FRE 404(b) and Trade Secrets Disputes: To Admit or Deny?


2 minute read | November.19.2020

In a recent decision, an Eastern District of Texas court conducted an analysis under Federal Rule of Evidence Rule 404(b) outside the criminal context to allow evidence of “other acts” in a trade secrets litigation.  The decision appears to be the first application of Rule 404(b) to a trade secrets dispute by a court in the Fifth Circuit.

The case, Resman, LLC v. Karya Property Management, involves the alleged misuse by Defendants of Plaintiff’s property management software.  Defendants sought to preclude the introduction of any evidence of Defendants’ alleged use of other third-party software in the development of Defendants’ competing software, on the basis that such evidence constitutes impermissible character evidence under Rule 404(b) because it would suggest to a jury that because Defendants copied other software, they likely copied Plaintiff’s.

Federal Rule of Evidence 404(b) prohibits the admission of evidence of “a crime, wrong, or other act” to prove a person’s character to show that the person acted in accordance with that character on a particular occasion.  The court acknowledged that Rule 404(b) generally is limited to the criminal law context but pointed to Fifth Circuit precedent applying the rule in the civil setting and analyzed the parties’ opposing arguments “via this borrowed lens.”

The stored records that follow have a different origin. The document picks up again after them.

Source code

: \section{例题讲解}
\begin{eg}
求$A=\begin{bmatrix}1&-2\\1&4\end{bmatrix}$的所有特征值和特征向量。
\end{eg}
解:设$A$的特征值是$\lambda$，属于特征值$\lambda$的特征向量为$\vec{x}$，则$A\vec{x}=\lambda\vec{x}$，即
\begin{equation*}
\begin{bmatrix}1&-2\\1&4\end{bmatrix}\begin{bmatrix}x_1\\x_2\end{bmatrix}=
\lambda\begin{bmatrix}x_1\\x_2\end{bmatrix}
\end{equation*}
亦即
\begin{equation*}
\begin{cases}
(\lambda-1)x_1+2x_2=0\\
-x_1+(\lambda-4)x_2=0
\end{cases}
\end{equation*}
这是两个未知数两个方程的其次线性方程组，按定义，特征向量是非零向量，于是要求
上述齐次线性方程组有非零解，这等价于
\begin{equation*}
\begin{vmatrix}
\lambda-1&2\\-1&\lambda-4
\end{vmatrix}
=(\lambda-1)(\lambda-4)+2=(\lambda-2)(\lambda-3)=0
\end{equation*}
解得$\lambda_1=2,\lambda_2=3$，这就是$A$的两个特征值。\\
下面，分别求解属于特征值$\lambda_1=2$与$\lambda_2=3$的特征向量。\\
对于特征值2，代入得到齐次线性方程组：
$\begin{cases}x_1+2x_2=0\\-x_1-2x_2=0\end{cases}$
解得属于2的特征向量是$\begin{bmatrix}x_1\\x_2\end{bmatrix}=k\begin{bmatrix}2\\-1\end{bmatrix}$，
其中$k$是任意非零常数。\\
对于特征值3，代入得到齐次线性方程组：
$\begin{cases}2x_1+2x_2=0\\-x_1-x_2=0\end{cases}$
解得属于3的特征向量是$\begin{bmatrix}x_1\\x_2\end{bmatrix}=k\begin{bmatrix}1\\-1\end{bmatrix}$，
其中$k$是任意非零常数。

Applying the analysis typically used in criminal cases, the court noted that it resolves admissibility of “other acts” by first determining whether the evidence is “intrinsic or extrinsic to the cause of action.” “Other acts” are “intrinsic”—and thus do not implicate Rule 404(b)—when the evidence of the other act and the evidence of the alleged cause of action are “inextricably intertwined or both acts are part of a single criminal episode.”

Here, the court agreed with Plaintiff that the evidence of Defendants’ “other acts” was intrinsic because it simultaneously evidenced Defendant’s alleged misuse of Plaintiff’s software and Defendant’s use of software belonging to third parties (e.g., a single email in which Defendant received portions both parties’ software).  Accordingly, the court agreed with Plaintiff that the acts were “inexplicably intertwined and of the same episode.”  The court concluded that “[w]ithin 404(b)’s framework, this evidence is intrinsic and helps to ‘paint the picture’ of Defendant’s actions,” and “[p]rohibiting Plaintiffs from using the evidence would result in the jury receiving an incomplete story due to the entanglement” between the other software and Plaintiffs’ software.  The court further denied Defendants’ motion to exclude under FRE 403.

While Rule 404(b) has not been widely used in this manner, trade secrets litigants should consider the role of evidence of “other acts.”  Trade secrets plaintiffs will want to discover and seek to admit such evidence “to complete the story,” while trade secrets defendants will want to preclude the use of any evidence of “other acts.”